The primary initiative of this research is to:
- Create a benchmark study of how different algorithms can affect the overall generalizability of the model.
- Apply various transformation techniques to increase the effectiveness of the data.
- Tune the Hyperparameters to ensure the correct training procedure.
- Conduct a thorough analysis in order to estimate the Global Horizontal Irradiance on the earth's atmosphere using the NSRDB weather data.
- Compare and contrast the results from the models and reach a conclusion on which model to select based on effectiveness and performance.
- Process and convert the modified data to increase the interpretability of the models.
- Correctly generalize a decision boundary for the Predictor and the Response Variables.
- Partition of the data to devise Training and Test samples.
- Address the multicollinearity issue using PCA.
- Identify the correct components using CV on PCA
- Analyze the correct Hyperparameters for the aforementioned models.
- Appy all the information to initiate the training procedure of the models
- Evaluate the model performance and pinpoint the strengths and weaknesses.
In this case study, the acquired dataset contains attributes that can be considered correlated despite some inconsistencies that primarily stem due to seasonal alterations and other variables not present in the weather data. The multiple explanatory variables in the multiple regression model being highly linearly related, can cause a multicollinearity issue. This would lead to the model finding it challenging to interpret the coefficients, resulting in reduced power of the model to identify independent variables that are statistically significant, which would be a serious problem. To address this issue,PCA is applied and combined with the Cross Validation technique to find an average score for all the predictor variables involved.

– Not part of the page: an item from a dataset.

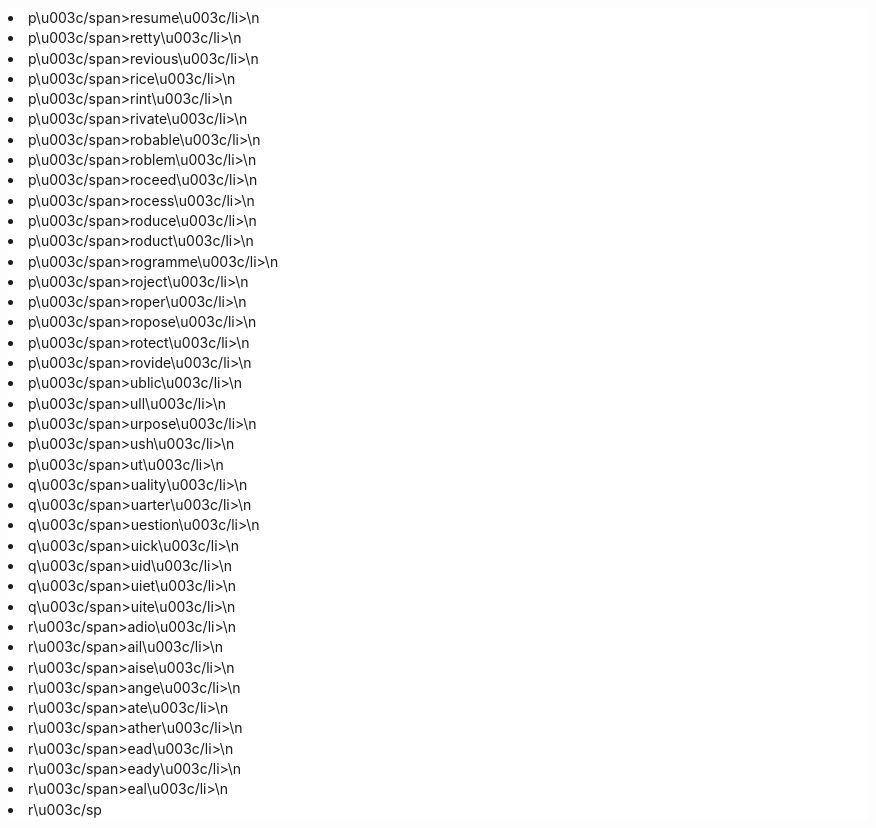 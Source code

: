 <li><span class='match'>p\u003c/span>resume\u003c/li>\n  <li><span class='match'>p\u003c/span>retty\u003c/li>\n  <li><span class='match'>p\u003c/span>revious\u003c/li>\n  <li><span class='match'>p\u003c/span>rice\u003c/li>\n  <li><span class='match'>p\u003c/span>rint\u003c/li>\n  <li><span class='match'>p\u003c/span>rivate\u003c/li>\n  <li><span class='match'>p\u003c/span>robable\u003c/li>\n  <li><span class='match'>p\u003c/span>roblem\u003c/li>\n  <li><span class='match'>p\u003c/span>roceed\u003c/li>\n  <li><span class='match'>p\u003c/span>rocess\u003c/li>\n  <li><span class='match'>p\u003c/span>roduce\u003c/li>\n  <li><span class='match'>p\u003c/span>roduct\u003c/li>\n  <li><span class='match'>p\u003c/span>rogramme\u003c/li>\n  <li><span class='match'>p\u003c/span>roject\u003c/li>\n  <li><span class='match'>p\u003c/span>roper\u003c/li>\n  <li><span class='match'>p\u003c/span>ropose\u003c/li>\n  <li><span class='match'>p\u003c/span>rotect\u003c/li>\n  <li><span class='match'>p\u003c/span>rovide\u003c/li>\n  <li><span class='match'>p\u003c/span>ublic\u003c/li>\n  <li><span class='match'>p\u003c/span>ull\u003c/li>\n  <li><span class='match'>p\u003c/span>urpose\u003c/li>\n  <li><span class='match'>p\u003c/span>ush\u003c/li>\n  <li><span class='match'>p\u003c/span>ut\u003c/li>\n  <li><span class='match'>q\u003c/span>uality\u003c/li>\n  <li><span class='match'>q\u003c/span>uarter\u003c/li>\n  <li><span class='match'>q\u003c/span>uestion\u003c/li>\n  <li><span class='match'>q\u003c/span>uick\u003c/li>\n  <li><span class='match'>q\u003c/span>uid\u003c/li>\n  <li><span class='match'>q\u003c/span>uiet\u003c/li>\n  <li><span class='match'>q\u003c/span>uite\u003c/li>\n  <li><span class='match'>r\u003c/span>adio\u003c/li>\n  <li><span class='match'>r\u003c/span>ail\u003c/li>\n  <li><span class='match'>r\u003c/span>aise\u003c/li>\n  <li><span class='match'>r\u003c/span>ange\u003c/li>\n  <li><span class='match'>r\u003c/span>ate\u003c/li>\n  <li><span class='match'>r\u003c/span>ather\u003c/li>\n  <li><span class='match'>r\u003c/span>ead\u003c/li>\n  <li><span class='match'>r\u003c/span>eady\u003c/li>\n  <li><span class='match'>r\u003c/span>eal\u003c/li>\n  <li><span class='match'>r\u003c/sp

Principal Component Analysis (PCA) is commonly applied in exploratory data analysis and for making predictive models and is mostly used for dimensionality reduction by projecting each data point onto only the first few principal components to obtain lower-dimensional data while preserving as much of the data's variation as possible. The principal components of a collection of points in a real coordinate space are a sequence of p-unit vectors, where the ith vector is the direction of a line that best fits the data while being orthogonal to the first i-1 vectors. Therefore, the PCA technique is utilized for analyzing large datasets containing many dimensions/features per observation, increasing the interpretability of the data by reducing the dimensionality of a dataset while preserving the maximum amount of information, and enabling the visualization of multidimensional data.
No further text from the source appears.